9. Euribor-OIS Spread – The Euribor-OIS spread tightened by 1 bps to 12 bps. The Euribor-OIS spread (the difference between the euro interbank lending rate and overnight indexed swaps) measures bank counterparty risk in the Eurozone. The OIS is analogous to the effective Fed Funds rate in the United States. Banks lending at the OIS do not swap principal, so counterparty risk in the OIS is minimal. By contrast, the Euribor rate is the rate offered for unsecured interbank lending. Thus, the spread between the two isolates counterparty risk.

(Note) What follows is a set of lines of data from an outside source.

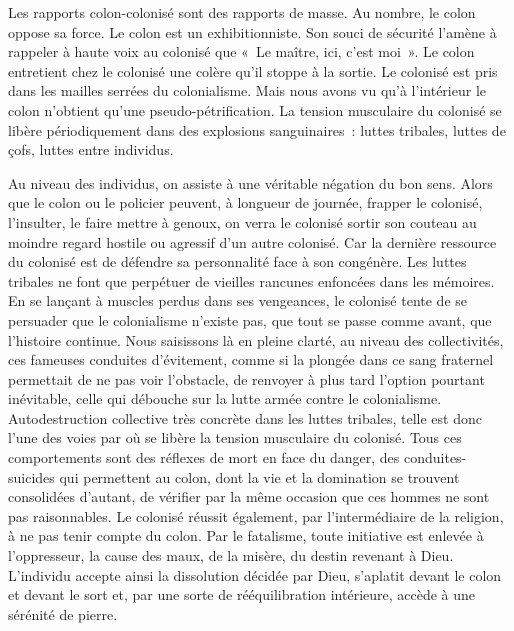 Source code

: \documentclass[french,twoside]{book} %
\begin{document}
\bigbreak
\noindent Les rapports colon-colonisé sont des rapports de masse. Au nombre, le colon oppose sa force. Le colon est un exhibitionniste. Son souci de sécurité l’amène à rappeler à haute voix au colonisé que « Le maître, ici, c’est moi ». Le colon entretient chez le colonisé une colère qu’il stoppe à la sortie. Le colonisé est pris dans les mailles serrées du colonialisme. Mais nous avons vu qu’à l’intérieur le colon n’obtient qu’une pseudo-pétrification. La tension musculaire du colonisé se libère périodiquement dans des explosions sanguinaires : luttes tribales, luttes de çofs, luttes entre individus.\par
Au niveau des individus, on assiste à une véritable négation du bon sens. Alors que le colon ou le policier peuvent, à longueur de journée, frapper le colonisé, l’insulter, le faire mettre à genoux, on verra le colonisé sortir son couteau au moindre regard hostile ou agressif d’un autre colonisé. Car la dernière ressource du colonisé est de défendre sa personnalité face à son congénère. Les luttes tribales ne font que perpétuer de vieilles rancunes enfoncées dans les mémoires. En se lançant à muscles perdus dans ses vengeances, le colonisé tente de se persuader que le colonialisme n’existe pas, que tout se passe comme avant, que l’histoire continue. Nous saisissons là en pleine clarté, au niveau des collectivités, ces fameuses conduites d’évitement, comme si la plongée dans ce sang fraternel permettait de ne pas voir l’obstacle, de renvoyer à plus tard l’option pourtant inévitable, celle qui débouche sur la lutte armée contre le colonialisme. Autodestruction collective très concrète dans les luttes tribales, telle est donc l’une des voies par où se libère la tension musculaire du colonisé. Tous ces comportements sont des réflexes de mort en face du danger, des conduites-suicides qui permettent au colon, dont la vie et la domination se trouvent   consolidées d’autant, de vérifier par la même occasion que ces hommes ne sont pas raisonnables. Le colonisé réussit également, par l’intermédiaire de la religion, à ne pas tenir compte du colon. Par le fatalisme, toute initiative est enlevée à l’oppresseur, la cause des maux, de la misère, du destin revenant à Dieu. L’individu accepte ainsi la dissolution décidée par Dieu, s’aplatit devant le colon et devant le sort et, par une sorte de rééquilibration intérieure, accède à une sérénité de pierre.\par
\end{document}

10. ECB Liquidity Recourse to the Deposit Facility – The ECB Liquidity Recourse to the Deposit Facility measures banks’ overnight deposits with the ECB. Taken in conjunction with excess reserves, the ECB deposit facility measures excess liquidity in the Euro banking system. An increase in this metric shows that banks are borrowing from the ECB. In other words, the deposit facility measures one element of the ECB response to the crisis.
11. Markit MCDX Index Monitor – Last week spreads widened 9 bps, ending the week at 75.5 bps versus 66.3 bps the prior week. The Markit MCDX is a measure of municipal credit default swaps. We believe this index is a useful indicator of pressure in state and local governments. Markit publishes index values daily on six 5-year tenor baskets including 50 reference entities each. Each basket includes a diversified pool of revenue and GO bonds from a broad array of states. We track the 16-V1.
12. Chinese Steel – Steel prices in China fell 1.4% last week, or 47 yuan/ton, to 3422 yuan/ton. We use Chinese steel rebar prices to gauge Chinese construction activity, and, by extension, the health of the Chinese economy.
13. 2-10 Spread – Last week the 2-10 spread tightened to 185 bps, -3 bps tighter than a week ago. We track the 2-10 spread as an indicator of bank margin pressure.
14. XLF Macro Quantitative Setup – Our Macro team’s quantitative setup in the XLF shows 1.8% upside to TRADE resistance and 3.0% downside to TRADE support.